• **MATERIAL TO PROCESS**
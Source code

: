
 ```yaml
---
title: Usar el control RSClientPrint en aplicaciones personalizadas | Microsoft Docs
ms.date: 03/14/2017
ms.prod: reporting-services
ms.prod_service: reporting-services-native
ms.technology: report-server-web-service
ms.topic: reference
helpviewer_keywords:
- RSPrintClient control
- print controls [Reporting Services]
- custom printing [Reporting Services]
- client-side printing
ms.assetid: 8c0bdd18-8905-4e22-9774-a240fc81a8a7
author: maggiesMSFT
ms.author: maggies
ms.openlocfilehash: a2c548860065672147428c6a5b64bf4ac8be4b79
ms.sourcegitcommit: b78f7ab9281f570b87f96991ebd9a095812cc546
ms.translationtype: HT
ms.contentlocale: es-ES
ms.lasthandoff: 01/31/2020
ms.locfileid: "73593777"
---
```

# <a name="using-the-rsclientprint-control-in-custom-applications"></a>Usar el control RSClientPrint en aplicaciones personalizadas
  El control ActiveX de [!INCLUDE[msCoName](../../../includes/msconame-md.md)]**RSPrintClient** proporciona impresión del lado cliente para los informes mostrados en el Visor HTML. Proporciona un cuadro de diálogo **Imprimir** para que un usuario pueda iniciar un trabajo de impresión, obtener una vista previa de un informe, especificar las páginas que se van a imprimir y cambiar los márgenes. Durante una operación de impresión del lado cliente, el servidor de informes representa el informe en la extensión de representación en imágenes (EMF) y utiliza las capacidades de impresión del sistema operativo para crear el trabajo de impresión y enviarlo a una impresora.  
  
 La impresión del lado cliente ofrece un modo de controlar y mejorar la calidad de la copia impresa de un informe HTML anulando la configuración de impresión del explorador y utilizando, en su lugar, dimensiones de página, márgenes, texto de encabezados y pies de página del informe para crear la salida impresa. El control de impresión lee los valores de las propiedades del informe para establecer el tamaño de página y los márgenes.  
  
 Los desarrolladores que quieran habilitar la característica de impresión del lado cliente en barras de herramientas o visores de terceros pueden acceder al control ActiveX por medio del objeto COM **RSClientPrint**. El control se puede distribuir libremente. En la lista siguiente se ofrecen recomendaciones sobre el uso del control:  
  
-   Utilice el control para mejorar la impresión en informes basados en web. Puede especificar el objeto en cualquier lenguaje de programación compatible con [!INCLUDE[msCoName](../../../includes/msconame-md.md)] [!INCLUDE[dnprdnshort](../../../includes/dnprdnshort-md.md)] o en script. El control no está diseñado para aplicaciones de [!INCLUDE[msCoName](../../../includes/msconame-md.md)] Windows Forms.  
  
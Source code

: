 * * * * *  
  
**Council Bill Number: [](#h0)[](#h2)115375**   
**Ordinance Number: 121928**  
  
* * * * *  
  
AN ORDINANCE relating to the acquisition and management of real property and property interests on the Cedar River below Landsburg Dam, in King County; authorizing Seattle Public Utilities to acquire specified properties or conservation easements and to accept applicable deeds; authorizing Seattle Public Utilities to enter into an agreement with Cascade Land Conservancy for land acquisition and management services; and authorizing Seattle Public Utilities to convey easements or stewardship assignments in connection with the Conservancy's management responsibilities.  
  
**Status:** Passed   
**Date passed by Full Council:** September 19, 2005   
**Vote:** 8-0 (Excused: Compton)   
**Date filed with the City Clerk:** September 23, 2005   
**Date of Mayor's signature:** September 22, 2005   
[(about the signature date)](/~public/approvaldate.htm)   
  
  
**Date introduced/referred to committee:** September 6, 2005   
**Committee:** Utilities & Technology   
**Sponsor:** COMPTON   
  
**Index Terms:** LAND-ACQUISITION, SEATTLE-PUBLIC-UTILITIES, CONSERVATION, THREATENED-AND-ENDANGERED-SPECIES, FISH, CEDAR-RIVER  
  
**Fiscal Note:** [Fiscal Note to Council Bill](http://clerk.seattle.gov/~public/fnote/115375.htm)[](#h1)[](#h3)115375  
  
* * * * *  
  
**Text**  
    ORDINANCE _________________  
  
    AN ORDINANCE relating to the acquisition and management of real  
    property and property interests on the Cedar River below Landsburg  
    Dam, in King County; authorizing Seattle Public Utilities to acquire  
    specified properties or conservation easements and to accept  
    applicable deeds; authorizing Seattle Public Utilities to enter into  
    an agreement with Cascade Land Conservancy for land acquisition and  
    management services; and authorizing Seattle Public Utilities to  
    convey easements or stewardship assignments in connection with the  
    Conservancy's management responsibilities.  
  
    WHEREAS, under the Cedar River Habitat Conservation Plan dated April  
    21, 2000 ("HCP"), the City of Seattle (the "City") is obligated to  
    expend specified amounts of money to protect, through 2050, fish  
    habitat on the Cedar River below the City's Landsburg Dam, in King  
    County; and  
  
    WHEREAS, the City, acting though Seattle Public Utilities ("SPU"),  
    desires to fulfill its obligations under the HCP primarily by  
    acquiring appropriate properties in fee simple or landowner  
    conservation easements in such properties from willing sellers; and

• **WORK INSTRUCTIONS**
In the entries above, find each line with the word "Conservancy" and show it.

• **EXPECTED OUTPUT**
AN ORDINANCE relating to the acquisition and management of real property and property interests on the Cedar River below Landsburg Dam, in King County; authorizing Seattle Public Utilities to acquire specified properties or conservation easements and to accept applicable deeds; authorizing Seattle Public Utilities to enter into an agreement with Cascade Land Conservancy for land acquisition and management services; and authorizing Seattle Public Utilities to convey easements or stewardship assignments in connection with the Conservancy's management responsibilities.  
    an agreement with Cascade Land Conservancy for land acquisition and  
    Conservancy's management responsibilities.  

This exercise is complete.